Premiato con il Nobel per la pace ha creato guerre drammatiche in tutto il Medio oriente con drammatiche conseguenze per il mondo occidentale. Insicuro, incapace nel prendere decisioni in autonomia, ha avvallato le scelte dei settori più retrivi dell’establishment, ha attuato politiche  che hanno determinato eventi drammatici come in Libia  e in Siria, arrivando addirittura a finanziare settori fondamentalisti che hanno ingrossato le file dei terroristi.

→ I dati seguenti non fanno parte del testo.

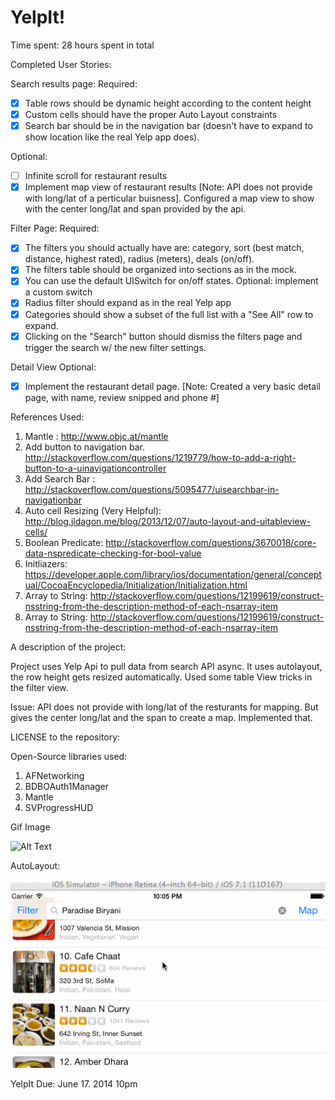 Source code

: YelpIt!
=========================

Time spent:  28 hours spent in total

Completed User Stories: 

Search results page:
Required:

- [x] Table rows should be dynamic height according to the content height
- [x] Custom cells should have the proper Auto Layout constraints
- [x] Search bar should be in the navigation bar (doesn't have to expand to show location like the real Yelp app does).

Optional:

- [ ] Infinite scroll for restaurant results
- [x] Implement map view of restaurant results [Note: API does not provide with long/lat of a perticular buisness]. Configured a map view to show with the center long/lat and span provided by the api.

Filter Page:
Required: 
- [x] The filters you should actually have are: category, sort (best match, distance, highest rated), radius (meters), deals (on/off).
- [x] The filters table should be organized into sections as in the mock.
- [x] You can use the default UISwitch for on/off states. Optional: implement a custom switch
- [x] Radius filter should expand as in the real Yelp app
- [x] Categories should show a subset of the full list with a "See All" row to expand.
- [x] Clicking on the "Search" button should dismiss the filters page and trigger the search w/ the new filter settings.

Detail View Optional: 
- [x] Implement the restaurant detail page. [Note: Created a very basic detail page, with name, review snipped and phone #]


References Used: 


  1. Mantle : http://www.objc.at/mantle
  2. Add button to navigation bar. http://stackoverflow.com/questions/1219779/how-to-add-a-right-button-to-a-uinavigationcontroller
  3. Add Search Bar :  http://stackoverflow.com/questions/5095477/uisearchbar-in-navigationbar
  4. Auto cell Resizing (Very Helpful): http://blog.jldagon.me/blog/2013/12/07/auto-layout-and-uitableview-cells/
  5. Boolean Predicate: http://stackoverflow.com/questions/3670018/core-data-nspredicate-checking-for-bool-value
  6. Initliazers: https://developer.apple.com/library/ios/documentation/general/conceptual/CocoaEncyclopedia/Initialization/Initialization.html
  7. Array to String: http://stackoverflow.com/questions/12199619/construct-nsstring-from-the-description-method-of-each-nsarray-item
  8. Array to String: http://stackoverflow.com/questions/12199619/construct-nsstring-from-the-description-method-of-each-nsarray-item
  


A description of the project:

Project uses Yelp Api to pull data from search API async. It uses autolayout, the row height gets resized automatically. Used some table View tricks in the filter view. 

Issue: 
API does not provide with long/lat of the resturants for mapping. But gives the center long/lat and the span to create a map. Implemented that. 

LICENSE to the repository: 

Open-Source libraries used:

1. AFNetworking
2. BDBOAuth1Manager
3. Mantle
4. SVProgressHUD


Gif Image


![Alt Text](YelpIt.gif)

AutoLayout: 

![Alt Text](YelpIt-AutoLayout.gif)

YelpIt  Due: June 17. 2014 10pm
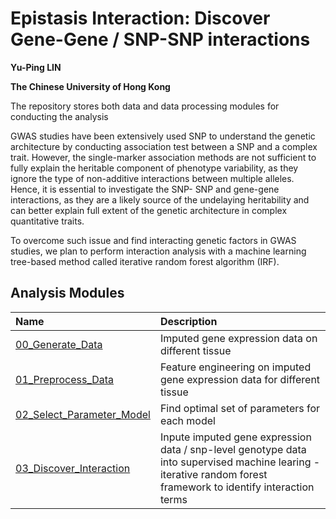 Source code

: # Epistasis Interaction: Discover Gene-Gene / SNP-SNP interactions

**Yu-Ping LIN**

**The Chinese University of Hong Kong**

The repository stores both data and data processing modules for conducting the analysis

GWAS studies have been extensively used SNP to understand the genetic architecture by conducting association test between a SNP and a complex trait. However, the single-marker association methods are not sufficient to fully explain the heritable component of phenotype variability, as they ignore the type of non-additive interactions between multiple alleles. Hence, it is essential to investigate the SNP- SNP and gene-gene interactions, as they are a likely source of the undelaying heritability and can better explain full extent of the genetic architecture in complex quantitative traits.

To overcome such issue and find interacting genetic factors in GWAS studies, we plan to perform interaction analysis with a machine learning tree-based method called iterative random forest algorithm (IRF).

## Analysis Modules

| Name | Description |
| :--- | :---------- |
| [00_Generate_Data](00_Generate_Data/) | Imputed gene expression data on different tissue |
| [01_Preprocess_Data](01_Preprocess_Data/) | Feature engineering on imputed gene expression data for different tissue |
| [02_Select_Parameter_Model](02_Select_Parameter_Model/) | Find optimal set of parameters for each model |
| [03_Discover_Interaction](03_Discover_Interaction/) | Inpute imputed gene expression data / snp-level genotype data into supervised machine learing - iterative random forest framework to identify interaction terms |



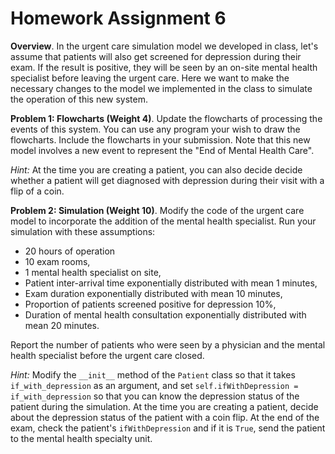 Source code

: # Homework Assignment 6


**Overview**. In the urgent care simulation model we developed in class, let's assume that 
patients will also get screened for depression during their exam. If the result is positive, they will be 
seen by an on-site mental health specialist before leaving the urgent care. 
Here we want to make the necessary changes to the model we implemented in the class
to simulate the operation of this new system.

**Problem 1: Flowcharts (Weight 4)**. Update the flowcharts of processing the events of this system. 
You can use any program your wish to draw the flowcharts. Include the flowcharts in your submission.
Note that this new model involves a new event to represent the "End of Mental Health Care". 

_Hint:_ At the time you are creating a patient, you can also decide decide 
whether a patient will get diagnosed with depression during their visit with a flip of a coin. 

**Problem 2: Simulation (Weight 10)**. 
Modify the code of the urgent care model to incorporate the addition of the mental health specialist. 
Run your simulation with these assumptions:
- 20 hours of operation
- 10 exam rooms,
- 1 mental health specialist on site,
- Patient inter-arrival time exponentially distributed with mean 1 minutes, 
- Exam duration exponentially distributed with mean 10 minutes,
- Proportion of patients screened positive for depression 10%, 
- Duration of mental health consultation exponentially distributed with mean 20 minutes.

Report the number of patients who were seen by a physician 
and the mental health specialist before the urgent care closed.

_Hint:_ Modify the `__init__` method of the `Patient` class so that it takes `if_with_depression` as an argument,
and set `self.ifWithDepression = if_with_depression` so that you can know the depression status of the
patient during the simulation. 
At the time you are creating a patient, decide about the depression status 
of the patient with a coin flip. At the end of the exam, check the patient's `ifWithDepression` 
and if it is `True`, send the patient to the mental health specialty unit.  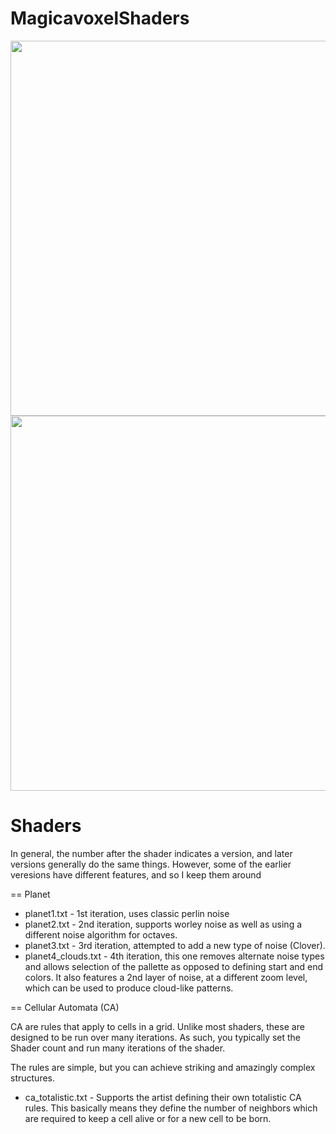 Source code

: # MagicavoxelShaders
<img width="600px" src="https://cdna.artstation.com/p/assets/images/images/047/893/454/large/mrbiggles-ca3-a.jpg?1648693986"/>
<img width="600px" src="https://cdna.artstation.com/p/assets/images/images/042/540/770/large/mrbiggles-planet-clouds-1.jpg?1634773420"/>

# Shaders

In general, the number after the shader indicates a version, and later versions generally do the same things.   However, some of the earlier veresions 
have different features, and so I keep them around 

== Planet

 * planet1.txt - 1st iteration, uses classic perlin noise
 * planet2.txt - 2nd iteration, supports worley noise as well as using a different noise algorithm for octaves.
 * planet3.txt - 3rd iteration, attempted to add a new type of noise (Clover).
 * planet4_clouds.txt - 4th iteration, this one removes alternate noise types and allows 
 selection of the pallette as opposed to defining start and end colors.  It also features a 
 2nd layer of noise, at a different zoom level, which can be used to produce cloud-like patterns.

== Cellular Automata (CA)

CA are rules that apply to cells in a grid.   Unlike most shaders, these are designed to be run over many 
iterations.   As such, you typically set the Shader count and run many iterations of the shader.   

The rules are simple, but you can achieve striking and amazingly complex structures.

 * ca_totalistic.txt - Supports the artist defining their own totalistic CA rules.   This basically means 
 they define the number of neighbors which are required to keep a cell alive or for a new cell to be born.





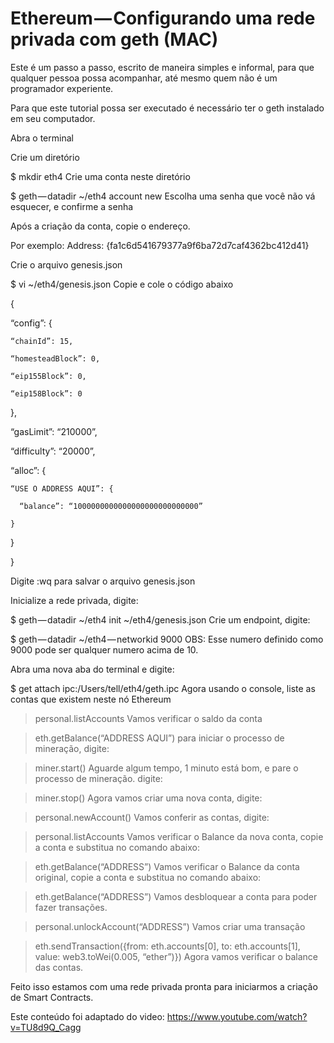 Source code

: # Ethereum — Configurando uma rede privada com geth (MAC)
Este é um passo a passo, escrito de maneira simples e informal, para que qualquer pessoa possa acompanhar, até mesmo quem não é um programador experiente.

Para que este tutorial possa ser executado é necessário ter o geth instalado em seu computador.

Abra o terminal 

Crie um diretório

$ mkdir eth4
Crie uma conta neste diretório

$ geth — datadir ~/eth4 account new
Escolha uma senha que você não vá esquecer, e confirme a senha

Após a criação da conta, copie o endereço.

Por exemplo: Address: {fa1c6d541679377a9f6ba72d7caf4362bc412d41}

Crie o arquivo genesis.json

$ vi ~/eth4/genesis.json
Copie e cole o código abaixo

{

  “config”: {

    “chainId”: 15,

    “homesteadBlock”: 0,

    “eip155Block”: 0,

    “eip158Block”: 0

  },

  “gasLimit”: “210000”,

  “difficulty”: “20000”,

  “alloc”: {

    “USE O ADDRESS AQUI”: {

      “balance”: “1000000000000000000000000000”

    }

  }

}

Digite :wq para salvar o arquivo genesis.json

Inicialize a rede privada, digite:

$ geth — datadir ~/eth4 init ~/eth4/genesis.json
Crie um endpoint, digite:

$ geth — datadir ~/eth4 — networkid 9000
OBS: Esse numero definido como 9000 pode ser qualquer numero acima de 10.

Abra uma nova aba do terminal e digite:

$ get attach ipc:/Users/tell/eth4/geth.ipc
Agora usando o console, liste as contas que existem neste nó Ethereum

> personal.listAccounts
Vamos verificar o saldo da conta

> eth.getBalance(“ADDRESS AQUI”)
para iniciar o processo de mineração, digite:

> miner.start()
Aguarde algum tempo, 1 minuto está bom, e pare o processo de mineração. digite:

> miner.stop()
Agora vamos criar uma nova conta, digite:

> personal.newAccount()
Vamos conferir as contas, digite:

> personal.listAccounts
Vamos verificar o Balance da nova conta, copie a conta e substitua no comando abaixo:

> eth.getBalance(“ADDRESS”)
Vamos verificar o Balance da conta original, copie a conta e substitua no comando abaixo:

> eth.getBalance(“ADDRESS”)
Vamos desbloquear a conta para poder fazer transações.

> personal.unlockAccount(“ADDRESS”)
Vamos criar uma transação

> eth.sendTransaction({from: eth.accounts[0], to: eth.accounts[1], value: web3.toWei(0.005, “ether”)})
Agora vamos verificar o balance das contas.

Feito isso estamos com uma rede privada pronta para iniciarmos a criação de Smart Contracts.

Este conteúdo foi adaptado do video: https://www.youtube.com/watch?v=TU8d9Q_Cagg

Ha protetto ad oltranza gli interessi di lobby finanziarie ed economiche impoverendo interi popoli, non è mai stato in grado di avviare azioni diplomatiche per risolvere controversie, ha perseguito l’espansione militare dell’armamento Nato  e finanziato guerre civili come in Ucraina. Ha fallito sul piano della diplomazia e della collaborazione internazionale con piccoli inganni e ricatti, è stato miope dinanzi ai grandi temi della pace.

Non ha accettato la sconfitta elettorale, cercando di negare la vittoria di Trump, in questi ultimi mesi ha mostrato il lato peggiore di se, un vero piccolo uomo.

TRUMP avrà mille difetti, ma sicuramente non è un uomo dell’establishment e questo è già una speranza.